During discussions for the Center City 2020 Vision Plan, the idea was broached of converting the section of the loop at the north end of uptown into a boulevard, although the final plan only recommended further study.

I checked with Charlotte Department of Transportation’s manager of planning and design, Norm Steinman, about the I-277/I-77 study. He pointed out that the study which might or might not end up making recommendations for a freeway cap or boulevardization is needed for a more essential reason.
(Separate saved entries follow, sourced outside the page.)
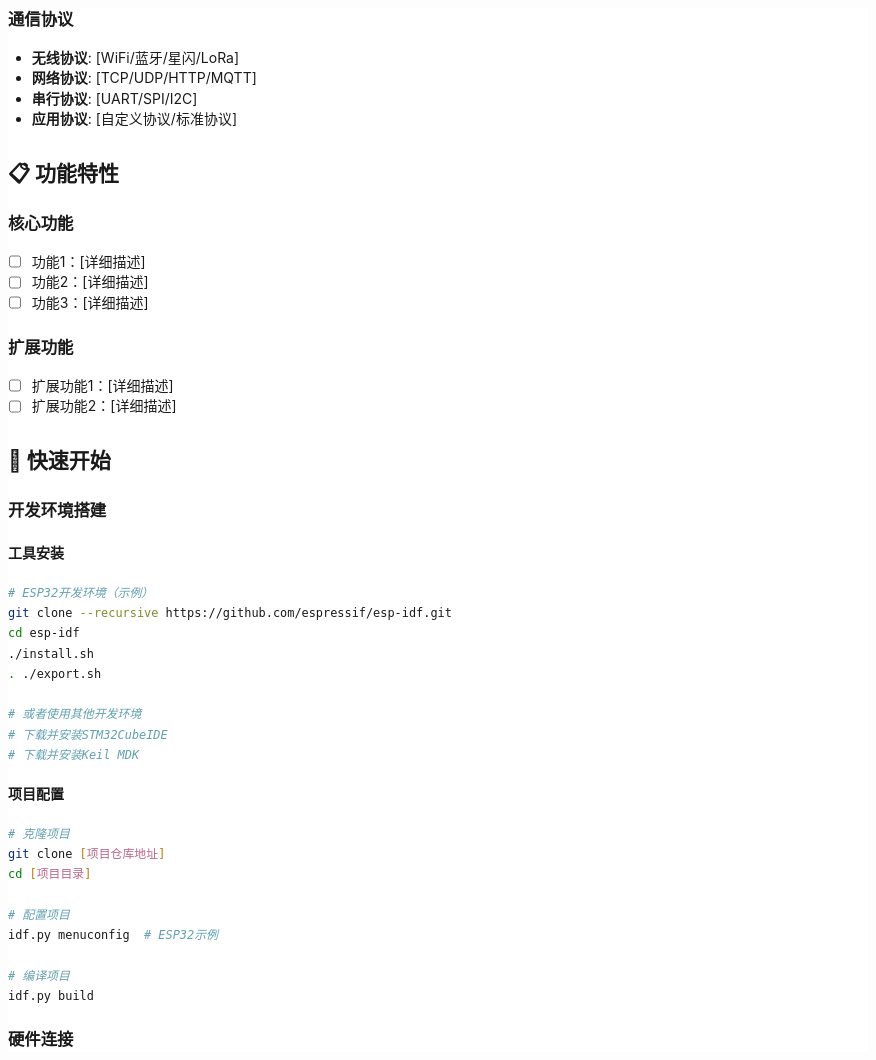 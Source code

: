 ### 通信协议
- **无线协议**: [WiFi/蓝牙/星闪/LoRa]
- **网络协议**: [TCP/UDP/HTTP/MQTT]
- **串行协议**: [UART/SPI/I2C]
- **应用协议**: [自定义协议/标准协议]

## 📋 功能特性

### 核心功能
- [ ] 功能1：[详细描述]
- [ ] 功能2：[详细描述]
- [ ] 功能3：[详细描述]

### 扩展功能
- [ ] 扩展功能1：[详细描述]
- [ ] 扩展功能2：[详细描述]

## 🚀 快速开始

### 开发环境搭建

#### 工具安装
```bash
# ESP32开发环境（示例）
git clone --recursive https://github.com/espressif/esp-idf.git
cd esp-idf
./install.sh
. ./export.sh

# 或者使用其他开发环境
# 下载并安装STM32CubeIDE
# 下载并安装Keil MDK
```

#### 项目配置
```bash
# 克隆项目
git clone [项目仓库地址]
cd [项目目录]

# 配置项目
idf.py menuconfig  # ESP32示例

# 编译项目
idf.py build
```

### 硬件连接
It’s been at least 40 years since the I-277 loop was designed, with its early alignment concepts more than 50 years old. “Obviously,” he said in an email, “a lot of growth has happened since then.” The NCDOT and the Federal Highway Administration essentially have said no more changes can happen to any of the I-277 interchanges without a study.

“For the first time in 50 years we’re taking a look at what should be done,” Steinman told me.

I have in my possession a copy of the 1960 master highway transportation plan for the city of Charlotte, prepared by Wilbur Smith and Associates. It shows the route for I-77 and for a loop around uptown a lot like what eventually opened in the 1980s. (It also shows the Independence Boulevard Freeway, which remains unfinished. Gee.)

Atop this blog is a not-great-quality cellphone photo of that map. Notice how similar it looks to today’s configuration. The study is dated April 1960, so the designs for I-277 must be more than 50 years old. Goodness knows how old the original concept is.

Another highway-street design tidbit: Monday night the council also OK’d a “roadway classification study” for the Brookshire Boulevard and W.T. Harris Boulevard. This is deep in the weeds of transportation policy, but it could be potentially significant. The classification for roadways affects lane widths, speed limits and whether, for instance, they’d have bicycle lanes and sidewalks, which aren’t appropriate along a freeway. The study is necessary, the agenda says, because these two roadways today contain a variety of different roadway classifications, and “are being affected by discrete land development and transportation investment decisions.”


And, let me add, both are high-volume city corridors that, today, look like highways but cut through neighborhood and commercial areas that maybe would be healthier if they weren’t next to freeway-style highways?  But that’s just me ….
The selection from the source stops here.